PROMPT >> From the entries below, copy out every line with "Crea" in it.

[Stored dataset items]

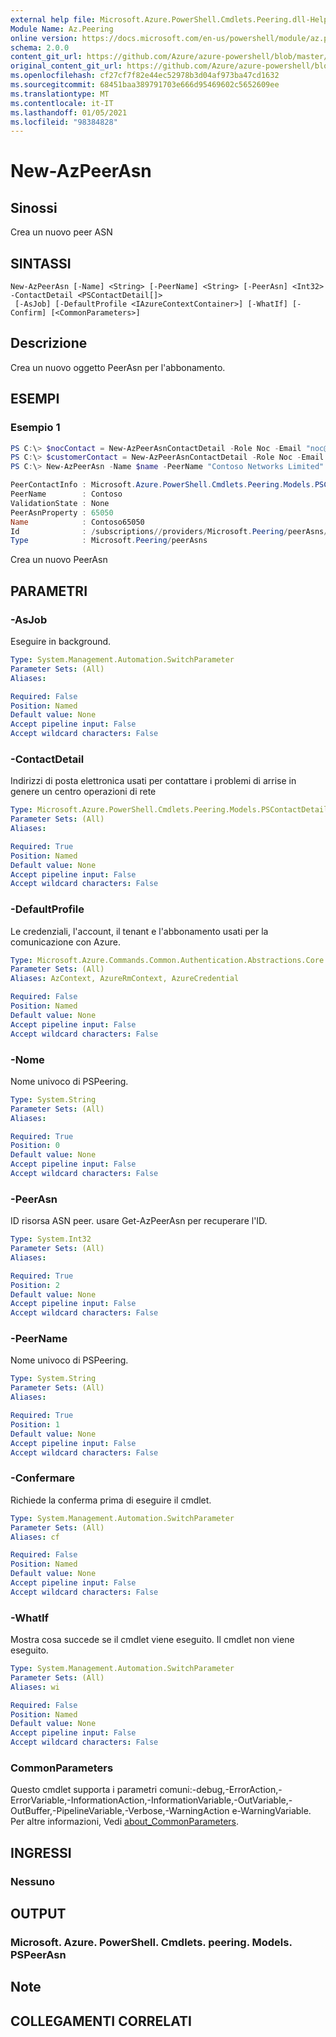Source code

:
 ```yaml
---
external help file: Microsoft.Azure.PowerShell.Cmdlets.Peering.dll-Help.xml
Module Name: Az.Peering
online version: https://docs.microsoft.com/en-us/powershell/module/az.peering/new-azpeerasn
schema: 2.0.0
content_git_url: https://github.com/Azure/azure-powershell/blob/master/src/Peering/Peering/help/New-AzPeerAsn.md
original_content_git_url: https://github.com/Azure/azure-powershell/blob/master/src/Peering/Peering/help/New-AzPeerAsn.md
ms.openlocfilehash: cf27cf7f82e44ec52978b3d04af973ba47cd1632
ms.sourcegitcommit: 68451baa389791703e666d95469602c5652609ee
ms.translationtype: MT
ms.contentlocale: it-IT
ms.lasthandoff: 01/05/2021
ms.locfileid: "98384828"
---
```

# New-AzPeerAsn

## Sinossi
Crea un nuovo peer ASN 

## SINTASSI

```
New-AzPeerAsn [-Name] <String> [-PeerName] <String> [-PeerAsn] <Int32> -ContactDetail <PSContactDetail[]>
 [-AsJob] [-DefaultProfile <IAzureContextContainer>] [-WhatIf] [-Confirm] [<CommonParameters>]
```

## Descrizione
Crea un nuovo oggetto PeerAsn per l'abbonamento.

## ESEMPI

### Esempio 1
```powershell
PS C:\> $nocContact = New-AzPeerAsnContactDetail -Role Noc -Email "noc@contoso.com" -Phone "+1 (887) 888-8088"
PS C:\> $customerContact = New-AzPeerAsnContactDetail -Role Noc -Email "noc@contoso.com" -Phone "+1 (887) 888-8088"
PS C:\> New-AzPeerAsn -Name $name -PeerName "Contoso Networks Limited" -PeerAsn 65000 -ContactDetail $nocContact,$customerContact

PeerContactInfo : Microsoft.Azure.PowerShell.Cmdlets.Peering.Models.PSContactDetail
PeerName        : Contoso
ValidationState : None
PeerAsnProperty : 65050
Name            : Contoso65050
Id              : /subscriptions//providers/Microsoft.Peering/peerAsns/Contoso65050
Type            : Microsoft.Peering/peerAsns
```

Crea un nuovo PeerAsn

## PARAMETRI

### -AsJob
Eseguire in background.

```yaml
Type: System.Management.Automation.SwitchParameter
Parameter Sets: (All)
Aliases:

Required: False
Position: Named
Default value: None
Accept pipeline input: False
Accept wildcard characters: False
```

### -ContactDetail
Indirizzi di posta elettronica usati per contattare i problemi di arrise in genere un centro operazioni di rete

```yaml
Type: Microsoft.Azure.PowerShell.Cmdlets.Peering.Models.PSContactDetail[]
Parameter Sets: (All)
Aliases:

Required: True
Position: Named
Default value: None
Accept pipeline input: False
Accept wildcard characters: False
```

### -DefaultProfile
Le credenziali, l'account, il tenant e l'abbonamento usati per la comunicazione con Azure.

```yaml
Type: Microsoft.Azure.Commands.Common.Authentication.Abstractions.Core.IAzureContextContainer
Parameter Sets: (All)
Aliases: AzContext, AzureRmContext, AzureCredential

Required: False
Position: Named
Default value: None
Accept pipeline input: False
Accept wildcard characters: False
```

### -Nome
Nome univoco di PSPeering.

```yaml
Type: System.String
Parameter Sets: (All)
Aliases:

Required: True
Position: 0
Default value: None
Accept pipeline input: False
Accept wildcard characters: False
```

### -PeerAsn
ID risorsa ASN peer. usare Get-AzPeerAsn per recuperare l'ID.

```yaml
Type: System.Int32
Parameter Sets: (All)
Aliases:

Required: True
Position: 2
Default value: None
Accept pipeline input: False
Accept wildcard characters: False
```

### -PeerName
Nome univoco di PSPeering.

```yaml
Type: System.String
Parameter Sets: (All)
Aliases:

Required: True
Position: 1
Default value: None
Accept pipeline input: False
Accept wildcard characters: False
```

### -Confermare
Richiede la conferma prima di eseguire il cmdlet.

```yaml
Type: System.Management.Automation.SwitchParameter
Parameter Sets: (All)
Aliases: cf

Required: False
Position: Named
Default value: None
Accept pipeline input: False
Accept wildcard characters: False
```

### -WhatIf
Mostra cosa succede se il cmdlet viene eseguito. Il cmdlet non viene eseguito.

```yaml
Type: System.Management.Automation.SwitchParameter
Parameter Sets: (All)
Aliases: wi

Required: False
Position: Named
Default value: None
Accept pipeline input: False
Accept wildcard characters: False
```

### CommonParameters
Questo cmdlet supporta i parametri comuni:-debug,-ErrorAction,-ErrorVariable,-InformationAction,-InformationVariable,-OutVariable,-OutBuffer,-PipelineVariable,-Verbose,-WarningAction e-WarningVariable. Per altre informazioni, Vedi [about_CommonParameters](http://go.microsoft.com/fwlink/?LinkID=113216).

## INGRESSI

### Nessuno

## OUTPUT

### Microsoft. Azure. PowerShell. Cmdlets. peering. Models. PSPeerAsn

## Note

## COLLEGAMENTI CORRELATI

TASK OUTPUT >>
Crea un nuovo peer ASN 
Crea un nuovo oggetto PeerAsn per l'abbonamento.
Crea un nuovo PeerAsn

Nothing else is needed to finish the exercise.